Inventory levels decreased by $16.0 million at October 1, 2022 to $132.5 million
from $148.5 million at July 2, 2022. As of October 1, 2022, inventory levels
decreased by 10.8% due to shift in the timing of holiday inventory build.

Store Data

The following table presents information with respect to our stores in operation during each of the fiscal periods:



                                                             Store Openings (Closings)
                                          Three Months Ended         Three Months Ended        Fiscal Year
                                           October 1, 2022          

September 30, 2021 Ended July 2,


                                                                                                  2022
Open at beginning of period                               489                        490                490
Opened                                                      -                          -                  3
Closed                                                     (2 )                       (1 )               (4 )
Open at end of period                                     487                        489                489


New stores are included in the same store sales calculation starting with the
sixteenth month following the date of the store opening. A store that relocates
within the same geographic market or modifies its available retail space is
generally considered the same store for purposes of this computation. Stores
that are closed are included in the computation of comparable store sales until
the month of closure.

Results of Operations

Our business is highly seasonal, with a significant portion of our net sales and most of our operating income generated in the second quarter of each fiscal year.

There can be no assurance that the trends in sales or operating results will continue in the future.

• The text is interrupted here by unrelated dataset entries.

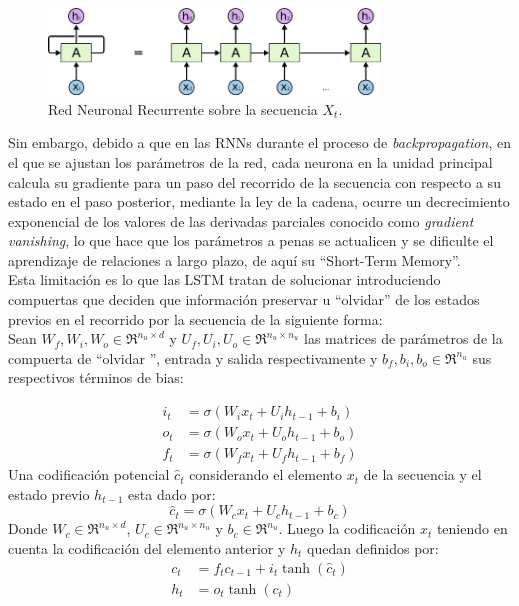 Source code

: 	\begin{figure}[!thb]
		\begin{center}
			\includegraphics[width=250pt]{images/rnn.png}
		\end{center}
		\caption[Red Neuronal Recurrente]{Red Neuronal Recurrente sobre la secuencia $X_t$. \citep{agarwala2017music}}
		\label{rnn}
	\end{figure}
	Sin embargo, debido a que en las RNNs durante el proceso de \textit{backpropagation}, en el que se ajustan los parámetros de la red, cada neurona en la unidad principal calcula su gradiente para un paso del recorrido de la secuencia con respecto a su estado en el paso posterior, mediante la ley de la cadena, ocurre un decrecimiento exponencial de los valores de las derivadas parciales conocido como \textit{gradient vanishing}, lo que hace que los parámetros a penas se actualicen y se dificulte el aprendizaje de relaciones a largo plazo, de aquí su ``Short-Term Memory''.
	\\
	Esta limitación es lo que las LSTM tratan de solucionar introduciendo compuertas que deciden que información preservar u ``olvidar'' de los estados previos en el recorrido por la secuencia de la siguiente forma:
	\\
	Sean $W_f, W_i, W_o \in \Re^{n_u\times d}$ y $U_f, U_i, U_o \in \Re^{n_u\times n_u}$ las matrices de parámetros de la compuerta de ``olvidar '', entrada y salida respectivamente y $b_f, b_i, b_o \in \Re^{n_u}$ sus respectivos términos de bias:
	
	\begin{equation}
		\begin{split}
		i_{t} &= \sigma(W_i x_t + U_i  h_{t-1} + b_i)\\
		o_{t} &= \sigma(W_o x_t + U_o h_{t-1} + b_o)\\
		f_t &= \sigma(W_{f} x_t + U_f   h_{t-1} + b_f) 
		\end{split}
		\label{lstm_gates}
	\end{equation}
	Una codificación potencial $\hat{c}_t$ considerando el elemento $x_t$ de la secuencia y el estado previo $h_{t-1}$ esta dado por:
	\begin{equation}
		\hat{c}_{t} = \sigma(W_cx_t + U_c h_{t-1} + b_c)
		\label{lstm_pu}
	\end{equation}
	Donde $W_c\in\Re^{n_u\times d}$, $U_c\in\Re^{n_u\times n_u}$ y  $b_c\in\Re^{n_u}$. Luego la codificación $x_t$ teniendo en cuenta la codificación del elemento anterior y $h_t$ quedan definidos por:
	 \begin{equation}
	 	\begin{split}
	 		c_{t} &= f_tc_{t-1} +i_t\tanh(\hat{c}_{t})\\
	 		h_t &= o_t\tanh(c_t)
	 	\end{split}
	 	\label{lstm_hstate}
	 \end{equation}
 
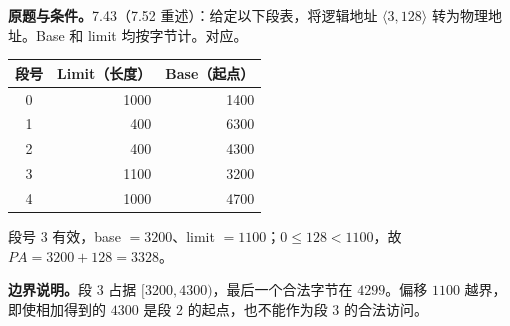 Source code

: \nopagebreak[4]
\textbf{原题与条件。}7.43（7.52 重述）：给定以下段表，将逻辑地址 $\langle3,128\rangle$ 转为物理地址。Base 和 limit 均按字节计。对应。
\begin{center}
\begin{tabular}{@{}crr@{}}
\toprule
段号 & Limit（长度） & Base（起点） \\
\midrule
0 & 1000 & 1400 \\
1 & 400 & 6300 \\
2 & 400 & 4300 \\
3 & 1100 & 3200 \\
4 & 1000 & 4700 \\
\bottomrule
\end{tabular}
\end{center}
\begin{checkedsolution}
段号 $3$ 有效，base $=3200$、limit $=1100$；$0\le128<1100$，故 $PA=3200+128=\boxed{3328}$。

\textbf{边界说明。}段 $3$ 占据 $[3200,4300)$，最后一个合法字节在 $4299$。偏移 $1100$ 越界，即使相加得到的 $4300$ 是段 $2$ 的起点，也不能作为段 $3$ 的合法访问。
\end{checkedsolution}
\endgroup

Three Months Ended October 1, 2022 Compared to the Three Months Ended September 30, 2021



Net sales for the three months ended October 1, 2022 were $157.1 million, with a
decrease of 11.2%, compared to $176.9 million for the three months ended
September 30, 2021, primarily driven by economic conditions, inflation and
recession rumors. Comparable store sales for the three months ended October 1,
2022, decreased 10.4% due to 13.1% decrease in customer transactions offset by a
3.9% increase in average ticket primarily due to incremental inflationary
pressures.

Gross margin for the three months ended October 1, 2022 was $34.6 million, a
decrease of 32.1% compared to $51.0 million for the three months ended September
30, 2021. As a percentage of net sales, gross margin decreased to 22.0% in the
first quarter of fiscal 2022 compared with 28.8% in the first quarter of fiscal
2021. The decrease in gross margin as a percentage of net sales was primarily a
result of increased recognized costs related to supply chain and transportation
expenses in the three months ended October 1, 2022.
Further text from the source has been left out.